--- Task to complete ---
Leaving out the pictures, restate each record below word for word.

═════ Exercise input

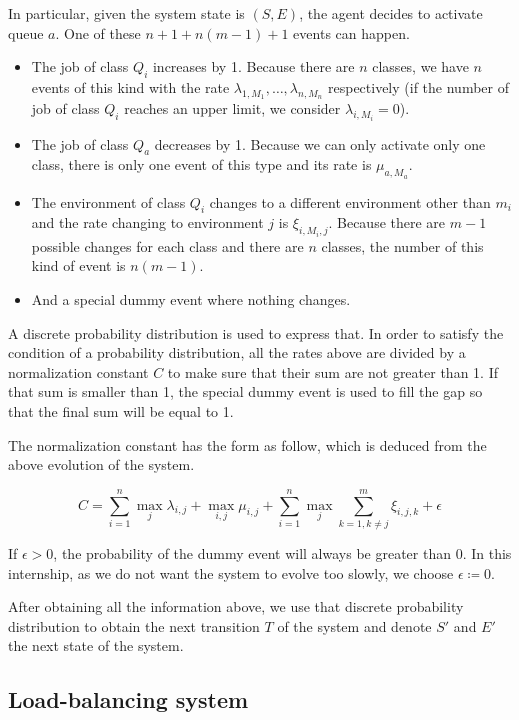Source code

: \documentclass[
  a4paper, xcolor = usenames,dvipsnames]{article}
\providecommand{\tightlist}{%
  \setlength{\itemsep}{0pt}\setlength{\parskip}{0pt}}
\theoremstyle{definition}
\theoremstyle{definition}
\theoremstyle{definition}
\theoremstyle{definition}
\theoremstyle{remark}
\begin{document}
In particular, given the system state is \((S, E)\), the agent decides to activate queue \(a\). One of these \(n + 1 + n(m - 1) + 1\) events can happen.

\begin{itemize}
\tightlist
\item
  The job of class \(Q_{i}\) increases by 1. Because there are \(n\) classes, we have \(n\) events of this kind with the rate \(\lambda_{1, M_{1}}, \dots, \lambda_{n, M_{n}}\) respectively (if the number of job of class \(Q_{i}\) reaches an upper limit, we consider \(\lambda_{i, M_{i}} = 0\)).
\item
  The job of class \(Q_{a}\) decreases by 1. Because we can only activate only one class, there is only one event of this type and its rate is \(\mu_{a, M_{a}}\).
\item
  The environment of class \(Q_{i}\) changes to a different environment other than \(m_{i}\) and the rate changing to environment \(j\) is \(\xi_{i, M_{i}, j}\). Because there are \(m - 1\) possible changes for each class and there are \(n\) classes, the number of this kind of event is \(n(m - 1)\).
\item
  And a special dummy event where nothing changes.
\end{itemize}

A discrete probability distribution is used to express that. In order to satisfy the condition of a probability distribution, all the rates above are divided by a normalization constant \(C\) to make sure that their sum are not greater than 1. If that sum is smaller than 1, the special dummy event is used to fill the gap so that the final sum will be equal to 1.

The normalization constant has the form as follow, which is deduced from the above evolution of the system.

\[
C = \sum_{i = 1}^{n} \max_{j} \lambda_{i, j} + \max_{i, j} \mu_{i, j} + \sum_{i = 1}^{n} \max_{j} \sum_{k = 1, k \neq j}^{m} \xi_{i, j, k} + \epsilon
\]

If \(\epsilon > 0\), the probability of the dummy event will always be greater than 0. In this internship, as we do not want the system to evolve too slowly, we choose \(\epsilon \coloneq 0\).

After obtaining all the information above, we use that discrete probability distribution to obtain the next transition \(T\) of the system and denote \(S'\) and \(E'\) the next state of the system.

\hypertarget{load-balancing-system}{%
\subsection{Load-balancing system}\label{load-balancing-system}}
\end{document}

══════════

--- Solution below ---
Source code

: \documentclass[
  a4paper, xcolor = usenames,dvipsnames]{article}
\providecommand{\tightlist}{%
  \setlength{\itemsep}{0pt}\setlength{\parskip}{0pt}}
\theoremstyle{definition}
\theoremstyle{definition}
\theoremstyle{definition}
\theoremstyle{definition}
\theoremstyle{remark}
\begin{document}
In particular, given the system state is \((S, E)\), the agent decides to activate queue \(a\). One of these \(n + 1 + n(m - 1) + 1\) events can happen.

\begin{itemize}
\tightlist
\item
  The job of class \(Q_{i}\) increases by 1. Because there are \(n\) classes, we have \(n\) events of this kind with the rate \(\lambda_{1, M_{1}}, \dots, \lambda_{n, M_{n}}\) respectively (if the number of job of class \(Q_{i}\) reaches an upper limit, we consider \(\lambda_{i, M_{i}} = 0\)).
\item
  The job of class \(Q_{a}\) decreases by 1. Because we can only activate only one class, there is only one event of this type and its rate is \(\mu_{a, M_{a}}\).
\item
  The environment of class \(Q_{i}\) changes to a different environment other than \(m_{i}\) and the rate changing to environment \(j\) is \(\xi_{i, M_{i}, j}\). Because there are \(m - 1\) possible changes for each class and there are \(n\) classes, the number of this kind of event is \(n(m - 1)\).
\item
  And a special dummy event where nothing changes.
\end{itemize}

A discrete probability distribution is used to express that. In order to satisfy the condition of a probability distribution, all the rates above are divided by a normalization constant \(C\) to make sure that their sum are not greater than 1. If that sum is smaller than 1, the special dummy event is used to fill the gap so that the final sum will be equal to 1.

The normalization constant has the form as follow, which is deduced from the above evolution of the system.

\[
C = \sum_{i = 1}^{n} \max_{j} \lambda_{i, j} + \max_{i, j} \mu_{i, j} + \sum_{i = 1}^{n} \max_{j} \sum_{k = 1, k \neq j}^{m} \xi_{i, j, k} + \epsilon
\]

If \(\epsilon > 0\), the probability of the dummy event will always be greater than 0. In this internship, as we do not want the system to evolve too slowly, we choose \(\epsilon \coloneq 0\).

After obtaining all the information above, we use that discrete probability distribution to obtain the next transition \(T\) of the system and denote \(S'\) and \(E'\) the next state of the system.

\hypertarget{load-balancing-system}{%
\subsection{Load-balancing system}\label{load-balancing-system}}
\end{document}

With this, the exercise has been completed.